What to do: Repeat each entry as written and leave the images out of the copy.

Materials provided:
● ● ● ●

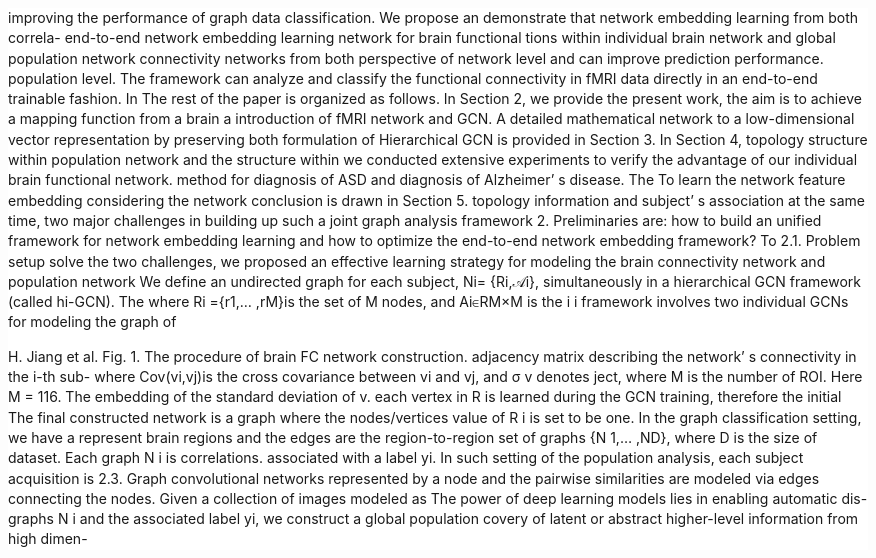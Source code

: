 improving the performance of graph data classification. We propose an                                                    demonstrate    that    network    embedding    learning    from    both    correla-
end-to-end    network   embedding    learning   network   for    brain   functional                                      tions within individual brain network and global population network
connectivity        networks        from        both        perspective        of        network        level        and can improve prediction performance.
population level. The framework can analyze and classify the functional
connectivity in fMRI data directly in an end-to-end trainable fashion. In                                                The rest of the paper is organized as follows. In Section 2, we provide
the present work, the aim is to achieve a mapping function from a brain                                             a      introduction      of      fMRI      network      and      GCN.      A      detailed      mathematical
network to a low-dimensional vector representation by preserving both                                               formulation of Hierarchical GCN is provided in Section 3. In Section 4,
topology structure within population network and the structure within                                               we      conducted      extensive      experiments      to      verify      the      advantage      of      our
individual brain functional network.                                                                                method for diagnosis of ASD and diagnosis of Alzheimer’     s disease. The
     To    learn    the    network    feature    embedding    considering    the    network                         conclusion is drawn in Section 5.
topology   information   and   subject’     s   association   at   the   same   time,   two
major challenges in building up such a joint graph analysis framework                                               2.                Preliminaries
are: how to build an unified framework for network embedding learning
and how to optimize the end-to-end network embedding framework? To                                                  2.1.                 Problem  setup
solve the two challenges, we proposed an effective learning strategy for
modeling          the          brain          connectivity          network          and          population          network We      define      an      undirected      graph      for      each      subject,             Ni=  {Ri,𝒜i},
simultaneously  in  a  hierarchical  GCN  framework  (called  hi-GCN).  The                                         where        Ri ={r1,…          ,rM}is     the     set     of    M     nodes,     and        Ai∈RM×M is     the
                                                                                                                                           i        i
framework     involves     two     individual     GCNs     for     modeling     the     graph     of

H. Jiang et al.
                                                                             Fig.  1.            The  procedure of brain  FC network construction.
adjacency matrix describing the network’     s connectivity in the i-th sub-                                               where Cov(vi,vj)is the cross covariance between vi and vj, and σ                                     v denotes
ject, where M is the number of ROI. Here M   =  116. The embedding of                                                      the standard deviation of v.
each vertex in R                         is learned during the GCN training, therefore the initial                               The  final  constructed  network  is  a  graph  where  the  nodes/vertices
value of R       i is set to be one. In the graph classification setting, we have a                                        represent              brain              regions              and              the              edges              are              the              region-to-region
set of graphs {N         1,…          ,ND}, where D is the size of dataset. Each graph N                       i is        correlations.
associated with a label yi.
     In such setting of the population analysis, each subject acquisition is                                               2.3.                 Graph  convolutional networks
represented     by    a    node    and    the    pairwise    similarities     are    modeled    via
edges   connecting   the   nodes.   Given   a   collection   of   images   modeled   as                                          The  power  of  deep  learning  models  lies  in  enabling  automatic  dis-
graphs  N     i and the associated label yi, we construct a global population                                              covery  of  latent  or  abstract  higher-level  information from  high  dimen-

● ● ● ●

Written answer:
Source code

: improving the performance of graph data classification. We propose an                                                    demonstrate    that    network    embedding    learning    from    both    correla-
end-to-end    network   embedding    learning   network   for    brain   functional                                      tions within individual brain network and global population network
connectivity        networks        from        both        perspective        of        network        level        and can improve prediction performance.
population level. The framework can analyze and classify the functional
connectivity in fMRI data directly in an end-to-end trainable fashion. In                                                The rest of the paper is organized as follows. In Section 2, we provide
the present work, the aim is to achieve a mapping function from a brain                                             a      introduction      of      fMRI      network      and      GCN.      A      detailed      mathematical
network to a low-dimensional vector representation by preserving both                                               formulation of Hierarchical GCN is provided in Section 3. In Section 4,
topology structure within population network and the structure within                                               we      conducted      extensive      experiments      to      verify      the      advantage      of      our
individual brain functional network.                                                                                method for diagnosis of ASD and diagnosis of Alzheimer’     s disease. The
     To    learn    the    network    feature    embedding    considering    the    network                         conclusion is drawn in Section 5.
topology   information   and   subject’     s   association   at   the   same   time,   two
major challenges in building up such a joint graph analysis framework                                               2.                Preliminaries
are: how to build an unified framework for network embedding learning
and how to optimize the end-to-end network embedding framework? To                                                  2.1.                 Problem  setup
solve the two challenges, we proposed an effective learning strategy for
modeling          the          brain          connectivity          network          and          population          network We      define      an      undirected      graph      for      each      subject,             Ni=  {Ri,𝒜i},
simultaneously  in  a  hierarchical  GCN  framework  (called  hi-GCN).  The                                         where        Ri ={r1,…          ,rM}is     the     set     of    M     nodes,     and        Ai∈RM×M is     the
                                                                                                                                           i        i
framework     involves     two     individual     GCNs     for     modeling     the     graph     of

H. Jiang et al.
                                                                             Fig.  1.            The  procedure of brain  FC network construction.
adjacency matrix describing the network’     s connectivity in the i-th sub-                                               where Cov(vi,vj)is the cross covariance between vi and vj, and σ                                     v denotes
ject, where M is the number of ROI. Here M   =  116. The embedding of                                                      the standard deviation of v.
each vertex in R                         is learned during the GCN training, therefore the initial                               The  final  constructed  network  is  a  graph  where  the  nodes/vertices
value of R       i is set to be one. In the graph classification setting, we have a                                        represent              brain              regions              and              the              edges              are              the              region-to-region
set of graphs {N         1,…          ,ND}, where D is the size of dataset. Each graph N                       i is        correlations.
associated with a label yi.
     In such setting of the population analysis, each subject acquisition is                                               2.3.                 Graph  convolutional networks
represented     by    a    node    and    the    pairwise    similarities     are    modeled    via
edges   connecting   the   nodes.   Given   a   collection   of   images   modeled   as                                          The  power  of  deep  learning  models  lies  in  enabling  automatic  dis-
graphs  N     i and the associated label yi, we construct a global population                                              covery  of  latent  or  abstract  higher-level  information from  high  dimen-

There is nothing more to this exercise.